悪政プラス1 都庁は小池知事に食い物にされた

 小池知事就任後の5年間、都庁は人事も組織も財政も政策も、異形の政治家によってズタズタに引き裂かれた。その惨状はここまで述べたとおりである。日本の首都・東京都ともあろう自治体が、小池氏1人にもてあそばれ、いい食い物にされたのだ。

 その小池知事は今、6月25日告示・7月4日投開票の都議会議員選挙を前に、音沙汰なしの構えを見せている。五輪開催の是非に対しては、政敵の菅首相と同様に「安全・安心な大会を」と公式見解を繰り返すにとどめ、一向に本意を語ろうとしない。

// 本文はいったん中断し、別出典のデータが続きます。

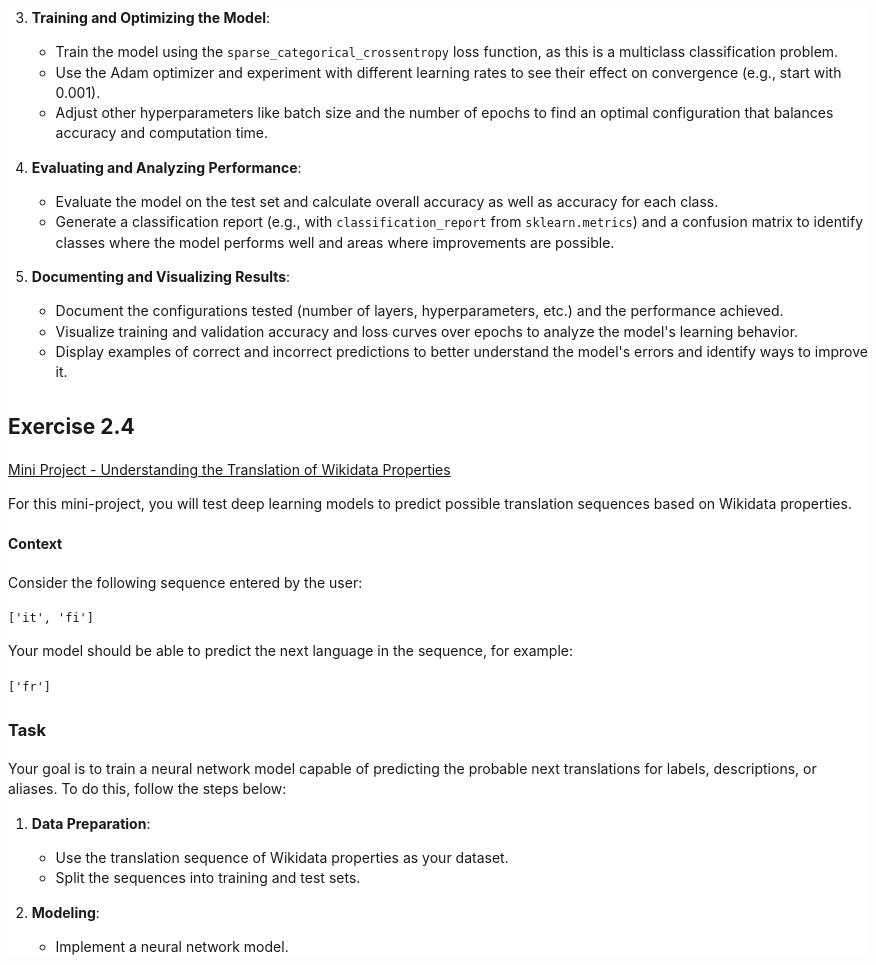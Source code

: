 3. **Training and Optimizing the Model**:
   - Train the model using the `sparse_categorical_crossentropy` loss function, as this is a multiclass classification problem.
   - Use the Adam optimizer and experiment with different learning rates to see their effect on convergence (e.g., start with 0.001).
   - Adjust other hyperparameters like batch size and the number of epochs to find an optimal configuration that balances accuracy and computation time.

4. **Evaluating and Analyzing Performance**:
   - Evaluate the model on the test set and calculate overall accuracy as well as accuracy for each class.
   - Generate a classification report (e.g., with `classification_report` from `sklearn.metrics`) and a confusion matrix to identify classes where the model performs well and areas where improvements are possible.

5. **Documenting and Visualizing Results**:
   - Document the configurations tested (number of layers, hyperparameters, etc.) and the performance achieved.
   - Visualize training and validation accuracy and loss curves over epochs to analyze the model's learning behavior.
   - Display examples of correct and incorrect predictions to better understand the model's errors and identify ways to improve it.

## Exercise 2.4
[Mini Project - Understanding the Translation of Wikidata Properties](../Projet/miniprojet-notebook.ipynb)

For this mini-project, you will test deep learning models to predict possible translation sequences based on Wikidata properties.

#### Context

Consider the following sequence entered by the user:

```
['it', 'fi']
```

Your model should be able to predict the next language in the sequence, for example:

```
['fr']
```

### Task

Your goal is to train a neural network model capable of predicting the probable next translations for labels, descriptions, or aliases. To do this, follow the steps below:

1. **Data Preparation**:
   - Use the translation sequence of Wikidata properties as your dataset.
   - Split the sequences into training and test sets.

2. **Modeling**:
   - Implement a neural network model.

 これも世渡り上手の風待ち作戦の一環なのだろうが、コロナ禍に苦しみ不安を抱く都民に対して、極めて不誠実な態度と言わざるを得ない。

 小池知事の残任期はまだ3年もある。だが、もうそろそろ「小池後」の都政を真剣に考えてもいいのではないか――。少なくとも、都庁職員の大多数は心の底からそう感じているに違いない。